▶ **What you will do**
Each line below that contains "columns" should be counted. Give only the total.
Provided records START
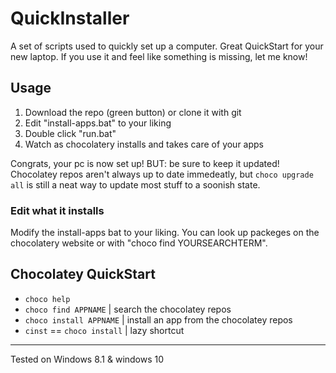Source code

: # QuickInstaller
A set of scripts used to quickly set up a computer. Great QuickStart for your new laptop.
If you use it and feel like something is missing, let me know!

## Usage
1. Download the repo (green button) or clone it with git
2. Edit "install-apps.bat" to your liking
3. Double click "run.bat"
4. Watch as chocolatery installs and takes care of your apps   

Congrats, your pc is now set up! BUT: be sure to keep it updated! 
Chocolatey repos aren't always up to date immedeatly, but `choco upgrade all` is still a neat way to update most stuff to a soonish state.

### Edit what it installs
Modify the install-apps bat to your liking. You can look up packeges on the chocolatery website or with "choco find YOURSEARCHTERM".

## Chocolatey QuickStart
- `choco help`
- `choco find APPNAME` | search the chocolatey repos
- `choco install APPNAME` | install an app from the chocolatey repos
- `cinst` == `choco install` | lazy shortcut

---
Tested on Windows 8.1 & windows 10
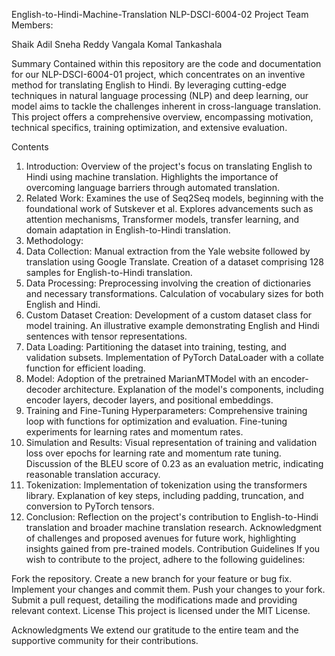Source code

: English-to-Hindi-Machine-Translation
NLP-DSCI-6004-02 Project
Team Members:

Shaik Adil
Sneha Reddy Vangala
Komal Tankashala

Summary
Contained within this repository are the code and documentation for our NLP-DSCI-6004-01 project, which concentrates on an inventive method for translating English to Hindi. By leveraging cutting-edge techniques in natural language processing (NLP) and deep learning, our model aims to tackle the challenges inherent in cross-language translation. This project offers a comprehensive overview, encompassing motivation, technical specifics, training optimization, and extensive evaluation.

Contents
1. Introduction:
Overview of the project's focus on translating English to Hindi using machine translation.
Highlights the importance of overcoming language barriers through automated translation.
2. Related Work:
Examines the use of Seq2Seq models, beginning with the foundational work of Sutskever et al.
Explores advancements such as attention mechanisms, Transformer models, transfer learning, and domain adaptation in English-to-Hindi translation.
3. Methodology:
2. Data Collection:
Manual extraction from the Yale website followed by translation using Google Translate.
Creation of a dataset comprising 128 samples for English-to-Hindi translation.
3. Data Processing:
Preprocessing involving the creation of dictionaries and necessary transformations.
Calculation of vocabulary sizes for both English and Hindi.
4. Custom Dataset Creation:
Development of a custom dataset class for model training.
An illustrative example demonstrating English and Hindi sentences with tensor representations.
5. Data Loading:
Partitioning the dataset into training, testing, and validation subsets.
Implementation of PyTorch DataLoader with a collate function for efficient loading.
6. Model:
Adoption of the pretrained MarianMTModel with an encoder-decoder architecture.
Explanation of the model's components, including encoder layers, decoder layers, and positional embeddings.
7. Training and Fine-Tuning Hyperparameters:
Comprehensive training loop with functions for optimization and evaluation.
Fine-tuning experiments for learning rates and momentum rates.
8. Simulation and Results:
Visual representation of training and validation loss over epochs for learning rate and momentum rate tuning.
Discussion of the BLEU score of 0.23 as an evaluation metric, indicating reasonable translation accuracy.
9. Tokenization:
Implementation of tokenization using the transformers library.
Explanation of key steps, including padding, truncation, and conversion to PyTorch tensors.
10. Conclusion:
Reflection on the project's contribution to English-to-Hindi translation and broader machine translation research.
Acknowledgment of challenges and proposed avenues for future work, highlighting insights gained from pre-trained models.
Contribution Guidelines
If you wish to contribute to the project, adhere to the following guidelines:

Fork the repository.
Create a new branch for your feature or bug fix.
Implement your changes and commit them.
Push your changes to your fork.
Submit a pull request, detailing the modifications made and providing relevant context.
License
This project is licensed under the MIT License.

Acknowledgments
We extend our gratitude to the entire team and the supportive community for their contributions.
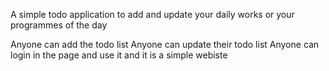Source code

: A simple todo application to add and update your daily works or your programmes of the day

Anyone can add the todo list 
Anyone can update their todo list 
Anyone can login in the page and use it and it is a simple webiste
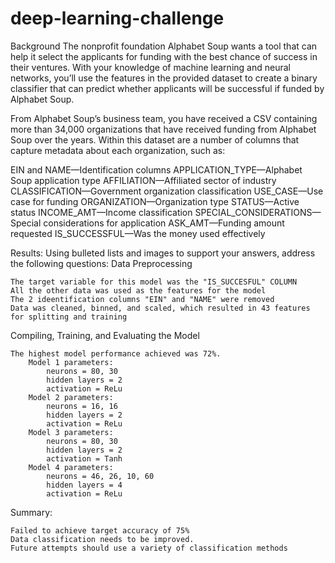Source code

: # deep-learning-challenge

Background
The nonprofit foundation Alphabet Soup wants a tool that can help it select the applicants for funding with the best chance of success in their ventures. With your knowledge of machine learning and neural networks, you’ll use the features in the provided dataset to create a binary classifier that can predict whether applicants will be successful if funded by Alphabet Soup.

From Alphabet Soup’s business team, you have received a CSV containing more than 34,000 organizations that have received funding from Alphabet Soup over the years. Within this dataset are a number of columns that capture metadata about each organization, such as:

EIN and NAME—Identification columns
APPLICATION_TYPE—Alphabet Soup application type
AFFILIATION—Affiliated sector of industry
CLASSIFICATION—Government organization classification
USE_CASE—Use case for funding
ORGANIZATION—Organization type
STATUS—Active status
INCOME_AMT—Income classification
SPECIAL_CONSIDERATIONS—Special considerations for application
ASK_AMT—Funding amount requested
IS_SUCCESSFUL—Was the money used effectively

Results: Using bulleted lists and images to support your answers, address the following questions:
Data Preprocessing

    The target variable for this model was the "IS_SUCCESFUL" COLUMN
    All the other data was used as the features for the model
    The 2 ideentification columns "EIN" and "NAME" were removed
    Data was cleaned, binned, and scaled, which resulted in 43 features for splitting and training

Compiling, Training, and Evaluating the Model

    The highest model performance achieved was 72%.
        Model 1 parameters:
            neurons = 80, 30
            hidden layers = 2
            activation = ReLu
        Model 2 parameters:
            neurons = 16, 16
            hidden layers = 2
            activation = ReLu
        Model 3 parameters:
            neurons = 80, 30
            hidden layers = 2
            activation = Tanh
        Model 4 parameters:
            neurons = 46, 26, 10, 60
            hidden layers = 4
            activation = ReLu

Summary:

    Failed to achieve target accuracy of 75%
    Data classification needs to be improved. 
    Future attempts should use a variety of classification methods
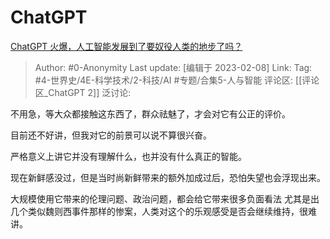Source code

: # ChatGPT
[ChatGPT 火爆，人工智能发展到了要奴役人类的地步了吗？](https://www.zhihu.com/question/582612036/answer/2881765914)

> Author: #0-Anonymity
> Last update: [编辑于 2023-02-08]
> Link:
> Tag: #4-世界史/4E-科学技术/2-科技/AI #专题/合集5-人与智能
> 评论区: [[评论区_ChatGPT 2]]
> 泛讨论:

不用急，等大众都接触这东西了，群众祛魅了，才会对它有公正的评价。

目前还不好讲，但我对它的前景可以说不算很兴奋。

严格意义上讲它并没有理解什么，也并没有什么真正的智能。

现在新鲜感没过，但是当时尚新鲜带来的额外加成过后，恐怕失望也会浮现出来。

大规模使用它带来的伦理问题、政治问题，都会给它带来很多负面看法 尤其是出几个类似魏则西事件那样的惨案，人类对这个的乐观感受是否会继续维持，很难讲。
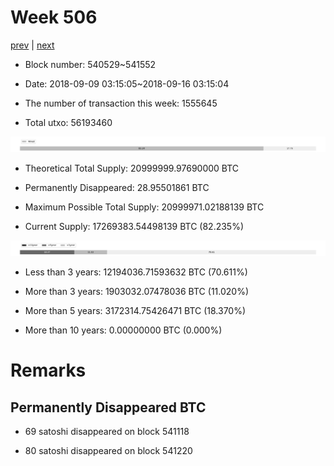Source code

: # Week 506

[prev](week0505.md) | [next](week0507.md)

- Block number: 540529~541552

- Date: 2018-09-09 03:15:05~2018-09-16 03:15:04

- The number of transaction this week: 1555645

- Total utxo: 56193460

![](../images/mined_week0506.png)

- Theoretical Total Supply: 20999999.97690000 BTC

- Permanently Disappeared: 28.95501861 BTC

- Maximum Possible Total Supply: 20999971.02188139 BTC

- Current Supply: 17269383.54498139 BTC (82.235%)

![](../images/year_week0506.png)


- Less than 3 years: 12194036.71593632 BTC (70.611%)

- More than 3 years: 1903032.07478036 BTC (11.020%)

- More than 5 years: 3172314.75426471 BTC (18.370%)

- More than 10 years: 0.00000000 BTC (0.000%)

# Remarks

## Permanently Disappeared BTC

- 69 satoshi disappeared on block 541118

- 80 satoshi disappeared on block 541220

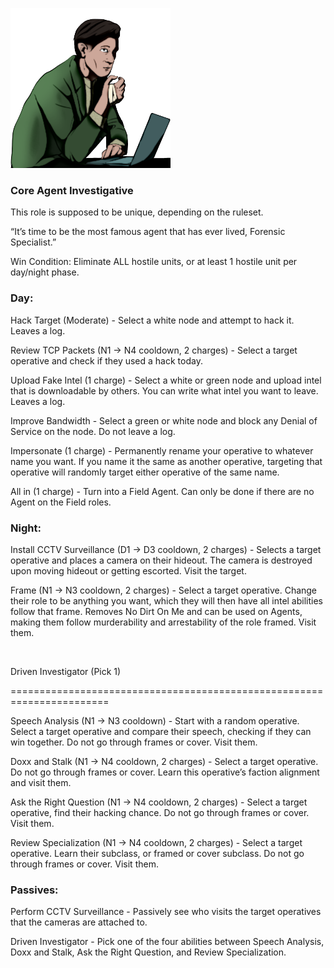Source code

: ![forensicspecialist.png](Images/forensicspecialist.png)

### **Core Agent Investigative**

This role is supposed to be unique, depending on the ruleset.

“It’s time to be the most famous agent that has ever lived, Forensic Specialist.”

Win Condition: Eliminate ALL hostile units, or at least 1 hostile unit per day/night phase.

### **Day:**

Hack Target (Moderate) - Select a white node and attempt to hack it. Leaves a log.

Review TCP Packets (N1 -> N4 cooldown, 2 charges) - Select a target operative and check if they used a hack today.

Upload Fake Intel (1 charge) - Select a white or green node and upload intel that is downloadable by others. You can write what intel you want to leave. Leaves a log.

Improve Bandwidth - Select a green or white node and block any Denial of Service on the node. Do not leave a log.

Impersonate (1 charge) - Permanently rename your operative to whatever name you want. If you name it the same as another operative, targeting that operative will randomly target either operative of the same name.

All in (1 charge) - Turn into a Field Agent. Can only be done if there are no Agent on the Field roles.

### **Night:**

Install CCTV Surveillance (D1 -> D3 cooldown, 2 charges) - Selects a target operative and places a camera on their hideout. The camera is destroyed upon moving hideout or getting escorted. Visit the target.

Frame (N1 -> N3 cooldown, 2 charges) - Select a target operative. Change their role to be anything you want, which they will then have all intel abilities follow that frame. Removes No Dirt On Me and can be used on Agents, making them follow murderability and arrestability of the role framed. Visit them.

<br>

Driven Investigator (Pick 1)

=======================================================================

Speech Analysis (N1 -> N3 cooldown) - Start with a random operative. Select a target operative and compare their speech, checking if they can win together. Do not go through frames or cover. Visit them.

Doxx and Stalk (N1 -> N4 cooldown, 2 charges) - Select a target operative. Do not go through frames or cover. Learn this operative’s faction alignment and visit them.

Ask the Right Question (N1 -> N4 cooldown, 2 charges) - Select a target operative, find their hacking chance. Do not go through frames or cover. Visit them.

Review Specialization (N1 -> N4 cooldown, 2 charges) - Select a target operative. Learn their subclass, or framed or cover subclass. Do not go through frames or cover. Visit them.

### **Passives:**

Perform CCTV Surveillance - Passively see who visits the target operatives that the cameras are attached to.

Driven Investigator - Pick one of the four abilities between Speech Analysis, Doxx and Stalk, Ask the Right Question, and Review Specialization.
Provided records END
▶ **Answer to this exercise**
3